Problem
Please transcribe the data below in full, word for word, without the images.
(Beginning of Dataset)
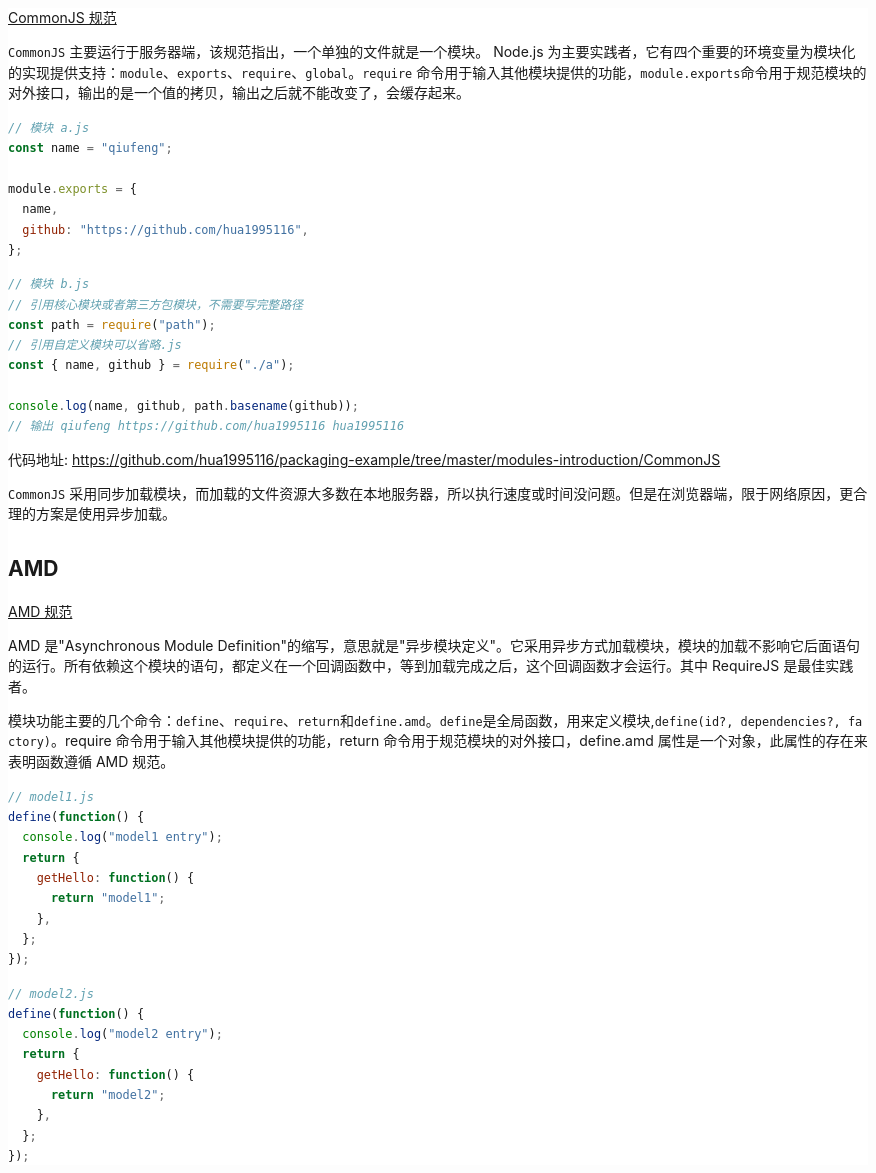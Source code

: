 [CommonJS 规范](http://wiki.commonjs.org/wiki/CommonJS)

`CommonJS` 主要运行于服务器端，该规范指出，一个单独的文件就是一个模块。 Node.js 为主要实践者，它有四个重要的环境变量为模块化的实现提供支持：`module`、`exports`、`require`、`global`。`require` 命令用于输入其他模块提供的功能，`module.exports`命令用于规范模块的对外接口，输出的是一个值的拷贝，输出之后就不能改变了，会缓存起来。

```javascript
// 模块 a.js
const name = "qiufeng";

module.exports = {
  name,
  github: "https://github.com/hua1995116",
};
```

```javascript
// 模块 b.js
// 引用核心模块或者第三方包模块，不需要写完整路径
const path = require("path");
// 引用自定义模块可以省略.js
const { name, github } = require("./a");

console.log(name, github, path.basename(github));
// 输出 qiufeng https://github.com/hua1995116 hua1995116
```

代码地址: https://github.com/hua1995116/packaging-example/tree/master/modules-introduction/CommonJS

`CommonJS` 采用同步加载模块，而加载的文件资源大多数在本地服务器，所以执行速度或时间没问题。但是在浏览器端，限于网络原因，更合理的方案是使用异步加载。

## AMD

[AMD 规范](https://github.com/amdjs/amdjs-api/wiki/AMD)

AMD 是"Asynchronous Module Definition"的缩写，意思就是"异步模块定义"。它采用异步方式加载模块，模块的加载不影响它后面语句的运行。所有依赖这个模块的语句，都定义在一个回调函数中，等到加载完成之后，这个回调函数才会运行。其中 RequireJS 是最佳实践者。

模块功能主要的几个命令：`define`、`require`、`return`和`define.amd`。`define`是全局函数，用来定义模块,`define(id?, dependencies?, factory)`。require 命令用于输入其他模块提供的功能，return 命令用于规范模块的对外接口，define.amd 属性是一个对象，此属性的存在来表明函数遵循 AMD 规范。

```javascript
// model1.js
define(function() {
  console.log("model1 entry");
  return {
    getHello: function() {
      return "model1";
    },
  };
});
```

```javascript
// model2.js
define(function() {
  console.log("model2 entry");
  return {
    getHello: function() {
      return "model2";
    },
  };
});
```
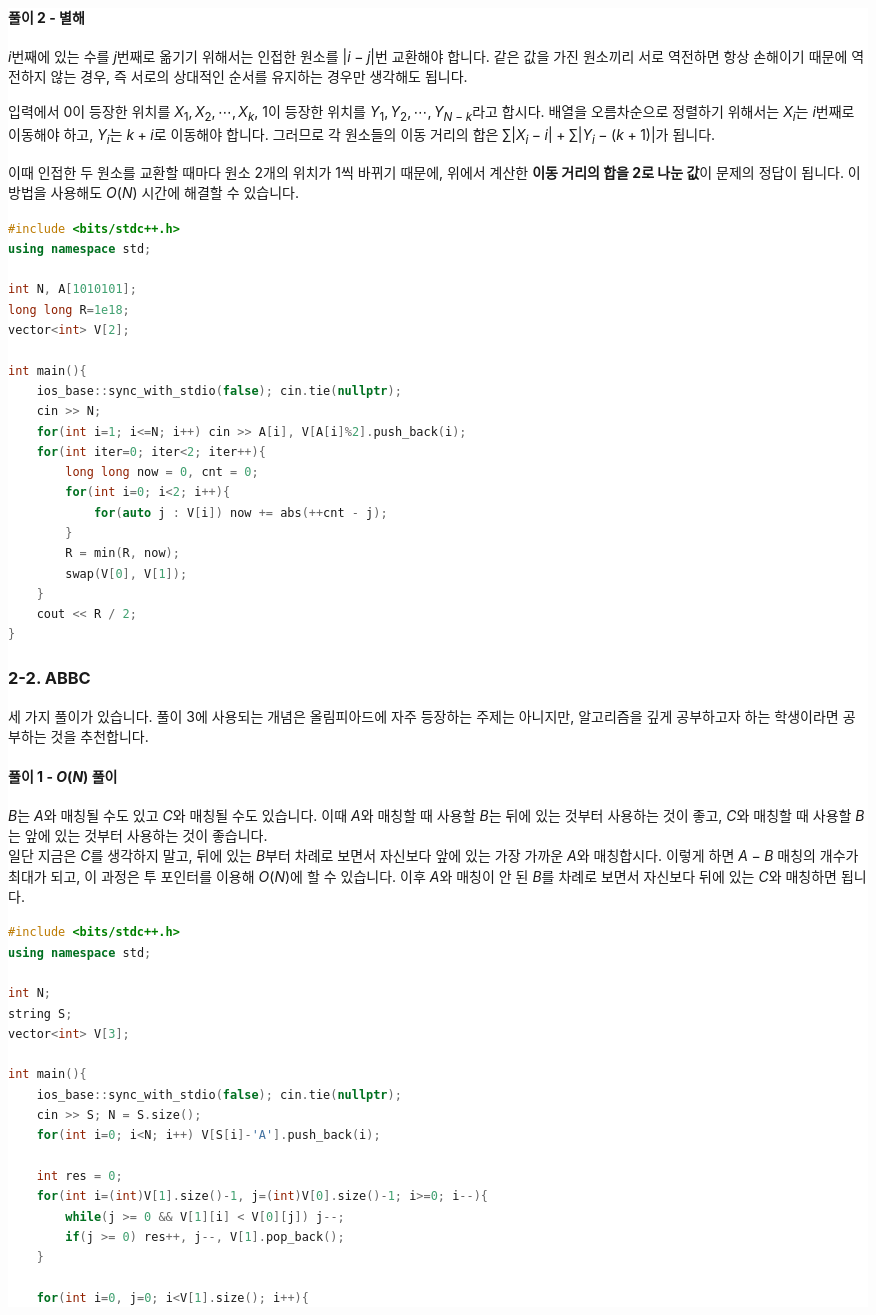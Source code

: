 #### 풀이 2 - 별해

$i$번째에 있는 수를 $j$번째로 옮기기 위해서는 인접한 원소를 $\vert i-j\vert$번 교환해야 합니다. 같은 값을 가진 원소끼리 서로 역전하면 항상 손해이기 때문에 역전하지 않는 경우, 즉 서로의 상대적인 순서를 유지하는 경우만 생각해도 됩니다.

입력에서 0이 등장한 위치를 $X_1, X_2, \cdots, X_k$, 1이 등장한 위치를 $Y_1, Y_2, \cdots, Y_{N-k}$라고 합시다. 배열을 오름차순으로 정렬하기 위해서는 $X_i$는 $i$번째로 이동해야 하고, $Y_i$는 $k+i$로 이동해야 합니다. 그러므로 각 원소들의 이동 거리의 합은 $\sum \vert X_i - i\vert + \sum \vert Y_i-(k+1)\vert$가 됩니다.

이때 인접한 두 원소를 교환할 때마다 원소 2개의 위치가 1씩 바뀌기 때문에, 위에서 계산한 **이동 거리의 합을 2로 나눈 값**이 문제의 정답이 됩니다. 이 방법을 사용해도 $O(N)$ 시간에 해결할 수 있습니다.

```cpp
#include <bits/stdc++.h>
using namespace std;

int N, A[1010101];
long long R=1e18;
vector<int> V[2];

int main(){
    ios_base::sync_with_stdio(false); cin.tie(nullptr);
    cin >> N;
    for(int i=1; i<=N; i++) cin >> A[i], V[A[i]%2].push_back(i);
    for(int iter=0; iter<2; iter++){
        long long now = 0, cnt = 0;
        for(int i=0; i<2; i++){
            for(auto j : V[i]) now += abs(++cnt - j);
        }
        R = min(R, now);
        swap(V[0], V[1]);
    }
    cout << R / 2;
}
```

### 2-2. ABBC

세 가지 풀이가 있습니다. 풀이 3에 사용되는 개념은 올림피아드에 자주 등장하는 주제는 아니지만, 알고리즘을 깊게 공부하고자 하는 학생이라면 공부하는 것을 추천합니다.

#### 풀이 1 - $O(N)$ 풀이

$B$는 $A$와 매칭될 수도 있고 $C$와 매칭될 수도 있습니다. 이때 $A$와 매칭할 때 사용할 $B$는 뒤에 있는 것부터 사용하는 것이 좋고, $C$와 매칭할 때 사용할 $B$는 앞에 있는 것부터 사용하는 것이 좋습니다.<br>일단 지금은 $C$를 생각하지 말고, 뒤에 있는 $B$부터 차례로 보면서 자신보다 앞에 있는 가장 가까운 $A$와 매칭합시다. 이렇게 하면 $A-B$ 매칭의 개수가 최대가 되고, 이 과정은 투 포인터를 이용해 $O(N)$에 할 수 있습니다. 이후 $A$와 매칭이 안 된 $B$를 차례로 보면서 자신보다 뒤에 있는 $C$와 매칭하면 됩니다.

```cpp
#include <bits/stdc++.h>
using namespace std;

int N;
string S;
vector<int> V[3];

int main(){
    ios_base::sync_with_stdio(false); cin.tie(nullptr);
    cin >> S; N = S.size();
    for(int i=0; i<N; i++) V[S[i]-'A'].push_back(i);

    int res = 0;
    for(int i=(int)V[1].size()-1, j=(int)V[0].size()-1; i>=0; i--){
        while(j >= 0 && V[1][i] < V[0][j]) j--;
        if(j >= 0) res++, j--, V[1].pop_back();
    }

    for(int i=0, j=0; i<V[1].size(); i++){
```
(End of Dataset)
Exercise result
Source code

: [CommonJS 规范](http://wiki.commonjs.org/wiki/CommonJS)

`CommonJS` 主要运行于服务器端，该规范指出，一个单独的文件就是一个模块。 Node.js 为主要实践者，它有四个重要的环境变量为模块化的实现提供支持：`module`、`exports`、`require`、`global`。`require` 命令用于输入其他模块提供的功能，`module.exports`命令用于规范模块的对外接口，输出的是一个值的拷贝，输出之后就不能改变了，会缓存起来。

```javascript
// 模块 a.js
const name = "qiufeng";

module.exports = {
  name,
  github: "https://github.com/hua1995116",
};
```

```javascript
// 模块 b.js
// 引用核心模块或者第三方包模块，不需要写完整路径
const path = require("path");
// 引用自定义模块可以省略.js
const { name, github } = require("./a");

console.log(name, github, path.basename(github));
// 输出 qiufeng https://github.com/hua1995116 hua1995116
```

代码地址: https://github.com/hua1995116/packaging-example/tree/master/modules-introduction/CommonJS

`CommonJS` 采用同步加载模块，而加载的文件资源大多数在本地服务器，所以执行速度或时间没问题。但是在浏览器端，限于网络原因，更合理的方案是使用异步加载。

## AMD

[AMD 规范](https://github.com/amdjs/amdjs-api/wiki/AMD)

AMD 是"Asynchronous Module Definition"的缩写，意思就是"异步模块定义"。它采用异步方式加载模块，模块的加载不影响它后面语句的运行。所有依赖这个模块的语句，都定义在一个回调函数中，等到加载完成之后，这个回调函数才会运行。其中 RequireJS 是最佳实践者。

模块功能主要的几个命令：`define`、`require`、`return`和`define.amd`。`define`是全局函数，用来定义模块,`define(id?, dependencies?, factory)`。require 命令用于输入其他模块提供的功能，return 命令用于规范模块的对外接口，define.amd 属性是一个对象，此属性的存在来表明函数遵循 AMD 规范。

```javascript
// model1.js
define(function() {
  console.log("model1 entry");
  return {
    getHello: function() {
      return "model1";
    },
  };
});
```

```javascript
// model2.js
define(function() {
  console.log("model2 entry");
  return {
    getHello: function() {
      return "model2";
    },
  };
});
```
Source code

: #### 풀이 2 - 별해

$i$번째에 있는 수를 $j$번째로 옮기기 위해서는 인접한 원소를 $\vert i-j\vert$번 교환해야 합니다. 같은 값을 가진 원소끼리 서로 역전하면 항상 손해이기 때문에 역전하지 않는 경우, 즉 서로의 상대적인 순서를 유지하는 경우만 생각해도 됩니다.

입력에서 0이 등장한 위치를 $X_1, X_2, \cdots, X_k$, 1이 등장한 위치를 $Y_1, Y_2, \cdots, Y_{N-k}$라고 합시다. 배열을 오름차순으로 정렬하기 위해서는 $X_i$는 $i$번째로 이동해야 하고, $Y_i$는 $k+i$로 이동해야 합니다. 그러므로 각 원소들의 이동 거리의 합은 $\sum \vert X_i - i\vert + \sum \vert Y_i-(k+1)\vert$가 됩니다.

이때 인접한 두 원소를 교환할 때마다 원소 2개의 위치가 1씩 바뀌기 때문에, 위에서 계산한 **이동 거리의 합을 2로 나눈 값**이 문제의 정답이 됩니다. 이 방법을 사용해도 $O(N)$ 시간에 해결할 수 있습니다.

```cpp
#include <bits/stdc++.h>
using namespace std;

int N, A[1010101];
long long R=1e18;
vector<int> V[2];

int main(){
    ios_base::sync_with_stdio(false); cin.tie(nullptr);
    cin >> N;
    for(int i=1; i<=N; i++) cin >> A[i], V[A[i]%2].push_back(i);
    for(int iter=0; iter<2; iter++){
        long long now = 0, cnt = 0;
        for(int i=0; i<2; i++){
            for(auto j : V[i]) now += abs(++cnt - j);
        }
        R = min(R, now);
        swap(V[0], V[1]);
    }
    cout << R / 2;
}
```

### 2-2. ABBC

세 가지 풀이가 있습니다. 풀이 3에 사용되는 개념은 올림피아드에 자주 등장하는 주제는 아니지만, 알고리즘을 깊게 공부하고자 하는 학생이라면 공부하는 것을 추천합니다.

#### 풀이 1 - $O(N)$ 풀이

$B$는 $A$와 매칭될 수도 있고 $C$와 매칭될 수도 있습니다. 이때 $A$와 매칭할 때 사용할 $B$는 뒤에 있는 것부터 사용하는 것이 좋고, $C$와 매칭할 때 사용할 $B$는 앞에 있는 것부터 사용하는 것이 좋습니다.<br>일단 지금은 $C$를 생각하지 말고, 뒤에 있는 $B$부터 차례로 보면서 자신보다 앞에 있는 가장 가까운 $A$와 매칭합시다. 이렇게 하면 $A-B$ 매칭의 개수가 최대가 되고, 이 과정은 투 포인터를 이용해 $O(N)$에 할 수 있습니다. 이후 $A$와 매칭이 안 된 $B$를 차례로 보면서 자신보다 뒤에 있는 $C$와 매칭하면 됩니다.

```cpp
#include <bits/stdc++.h>
using namespace std;

int N;
string S;
vector<int> V[3];

int main(){
    ios_base::sync_with_stdio(false); cin.tie(nullptr);
    cin >> S; N = S.size();
    for(int i=0; i<N; i++) V[S[i]-'A'].push_back(i);

    int res = 0;
    for(int i=(int)V[1].size()-1, j=(int)V[0].size()-1; i>=0; i--){
        while(j >= 0 && V[1][i] < V[0][j]) j--;
        if(j >= 0) res++, j--, V[1].pop_back();
    }

    for(int i=0, j=0; i<V[1].size(); i++){
```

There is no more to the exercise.